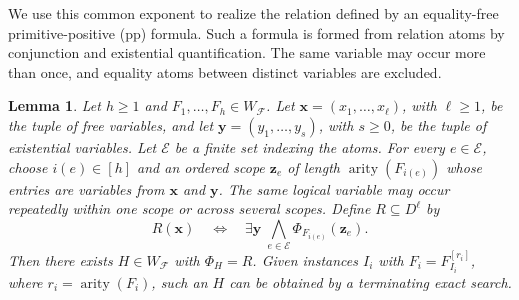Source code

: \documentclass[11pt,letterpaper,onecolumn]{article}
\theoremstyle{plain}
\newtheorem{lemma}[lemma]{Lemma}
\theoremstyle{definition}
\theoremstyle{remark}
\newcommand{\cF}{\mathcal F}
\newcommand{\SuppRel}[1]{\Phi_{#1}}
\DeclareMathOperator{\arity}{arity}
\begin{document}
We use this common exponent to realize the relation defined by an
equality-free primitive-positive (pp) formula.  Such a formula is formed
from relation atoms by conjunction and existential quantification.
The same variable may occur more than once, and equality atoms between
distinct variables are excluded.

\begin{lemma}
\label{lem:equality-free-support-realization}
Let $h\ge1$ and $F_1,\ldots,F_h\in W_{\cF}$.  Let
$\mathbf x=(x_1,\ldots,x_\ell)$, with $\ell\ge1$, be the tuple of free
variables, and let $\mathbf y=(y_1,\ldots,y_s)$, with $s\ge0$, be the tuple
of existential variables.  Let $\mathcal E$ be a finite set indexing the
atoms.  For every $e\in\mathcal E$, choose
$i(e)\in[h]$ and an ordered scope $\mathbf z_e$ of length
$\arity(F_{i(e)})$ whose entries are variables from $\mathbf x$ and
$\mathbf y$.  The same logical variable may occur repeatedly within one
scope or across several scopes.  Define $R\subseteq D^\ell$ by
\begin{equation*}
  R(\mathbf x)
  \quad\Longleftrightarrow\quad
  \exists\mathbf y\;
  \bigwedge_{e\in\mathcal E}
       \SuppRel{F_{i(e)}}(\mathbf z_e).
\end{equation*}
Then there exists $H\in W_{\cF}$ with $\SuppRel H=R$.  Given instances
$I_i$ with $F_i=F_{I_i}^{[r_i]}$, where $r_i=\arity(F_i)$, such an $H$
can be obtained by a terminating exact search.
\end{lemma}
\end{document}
---
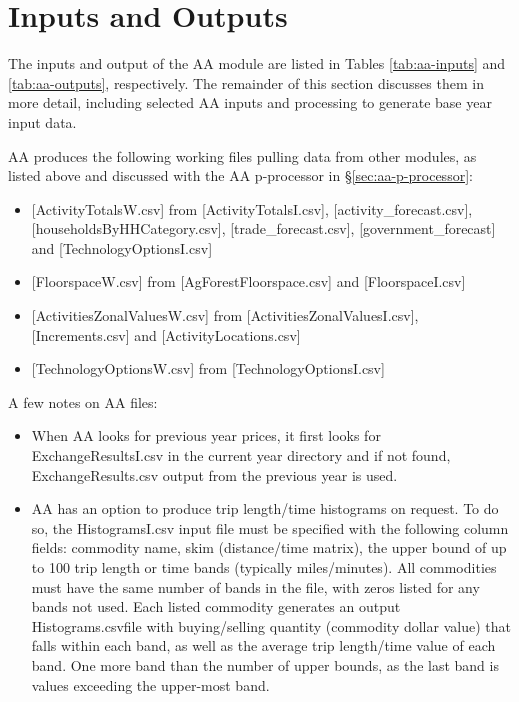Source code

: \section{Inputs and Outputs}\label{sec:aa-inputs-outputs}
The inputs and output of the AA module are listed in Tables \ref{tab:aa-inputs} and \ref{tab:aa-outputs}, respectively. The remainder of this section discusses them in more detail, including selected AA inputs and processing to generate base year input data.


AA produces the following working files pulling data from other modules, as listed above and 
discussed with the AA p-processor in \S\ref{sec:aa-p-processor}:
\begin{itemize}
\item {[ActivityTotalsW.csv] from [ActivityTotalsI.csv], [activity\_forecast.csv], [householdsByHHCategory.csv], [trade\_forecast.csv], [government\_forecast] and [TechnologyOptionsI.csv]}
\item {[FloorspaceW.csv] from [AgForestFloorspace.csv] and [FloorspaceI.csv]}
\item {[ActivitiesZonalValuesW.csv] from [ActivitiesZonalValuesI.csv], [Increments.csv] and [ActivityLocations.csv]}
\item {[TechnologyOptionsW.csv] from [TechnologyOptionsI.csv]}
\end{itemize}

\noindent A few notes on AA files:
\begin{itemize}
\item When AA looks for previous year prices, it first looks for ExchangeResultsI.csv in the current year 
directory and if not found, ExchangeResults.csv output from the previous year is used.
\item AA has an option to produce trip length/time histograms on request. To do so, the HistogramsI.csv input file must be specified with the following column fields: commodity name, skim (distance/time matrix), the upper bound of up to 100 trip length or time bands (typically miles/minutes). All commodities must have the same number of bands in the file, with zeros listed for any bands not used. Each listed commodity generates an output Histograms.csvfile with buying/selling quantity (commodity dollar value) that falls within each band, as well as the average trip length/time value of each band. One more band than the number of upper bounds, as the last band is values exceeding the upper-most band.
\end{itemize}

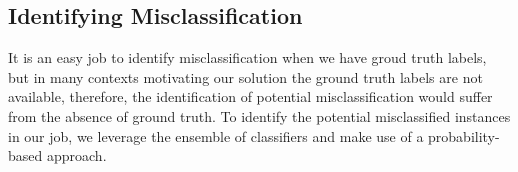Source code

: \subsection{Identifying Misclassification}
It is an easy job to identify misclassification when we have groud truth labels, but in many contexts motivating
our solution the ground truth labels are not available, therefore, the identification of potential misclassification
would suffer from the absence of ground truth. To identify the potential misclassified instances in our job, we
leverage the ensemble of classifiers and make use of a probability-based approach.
---
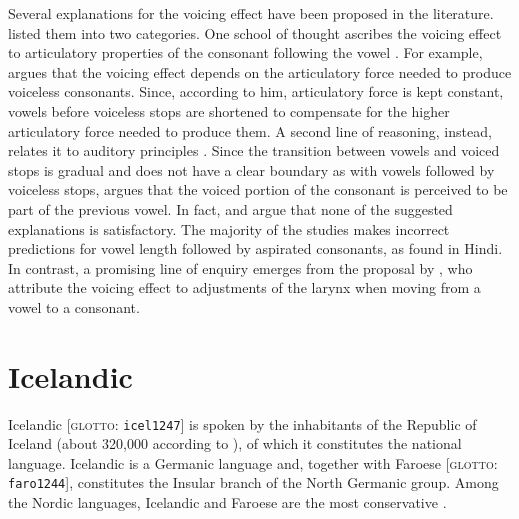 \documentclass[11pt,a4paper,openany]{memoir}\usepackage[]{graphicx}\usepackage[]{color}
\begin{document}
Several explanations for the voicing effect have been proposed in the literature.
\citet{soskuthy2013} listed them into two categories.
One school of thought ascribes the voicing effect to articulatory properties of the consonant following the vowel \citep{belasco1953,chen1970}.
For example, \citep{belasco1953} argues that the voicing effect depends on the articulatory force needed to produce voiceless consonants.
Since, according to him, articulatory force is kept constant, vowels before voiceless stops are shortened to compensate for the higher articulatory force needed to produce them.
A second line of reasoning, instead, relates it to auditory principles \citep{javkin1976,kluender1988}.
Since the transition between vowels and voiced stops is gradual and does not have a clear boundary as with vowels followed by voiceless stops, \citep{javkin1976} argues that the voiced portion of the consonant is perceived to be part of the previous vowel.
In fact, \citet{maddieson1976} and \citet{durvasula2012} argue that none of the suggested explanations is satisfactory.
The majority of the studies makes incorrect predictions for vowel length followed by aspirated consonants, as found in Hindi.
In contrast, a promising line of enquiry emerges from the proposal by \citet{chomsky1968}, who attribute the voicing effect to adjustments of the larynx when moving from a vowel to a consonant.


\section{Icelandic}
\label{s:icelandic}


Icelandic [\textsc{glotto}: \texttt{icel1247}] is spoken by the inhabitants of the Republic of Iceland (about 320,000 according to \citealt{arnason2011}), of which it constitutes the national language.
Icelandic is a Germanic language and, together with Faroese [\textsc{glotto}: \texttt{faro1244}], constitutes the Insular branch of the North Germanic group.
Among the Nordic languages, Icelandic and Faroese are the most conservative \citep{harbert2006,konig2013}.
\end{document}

### [YOUR ASSIGNMENT]
Whenever a line in the entries above includes the word "voicing", pull that line out.

### [THE COMPLETED TASK]
Several explanations for the voicing effect have been proposed in the literature.
One school of thought ascribes the voicing effect to articulatory properties of the consonant following the vowel \citep{belasco1953,chen1970}.
For example, \citep{belasco1953} argues that the voicing effect depends on the articulatory force needed to produce voiceless consonants.
In contrast, a promising line of enquiry emerges from the proposal by \citet{chomsky1968}, who attribute the voicing effect to adjustments of the larynx when moving from a vowel to a consonant.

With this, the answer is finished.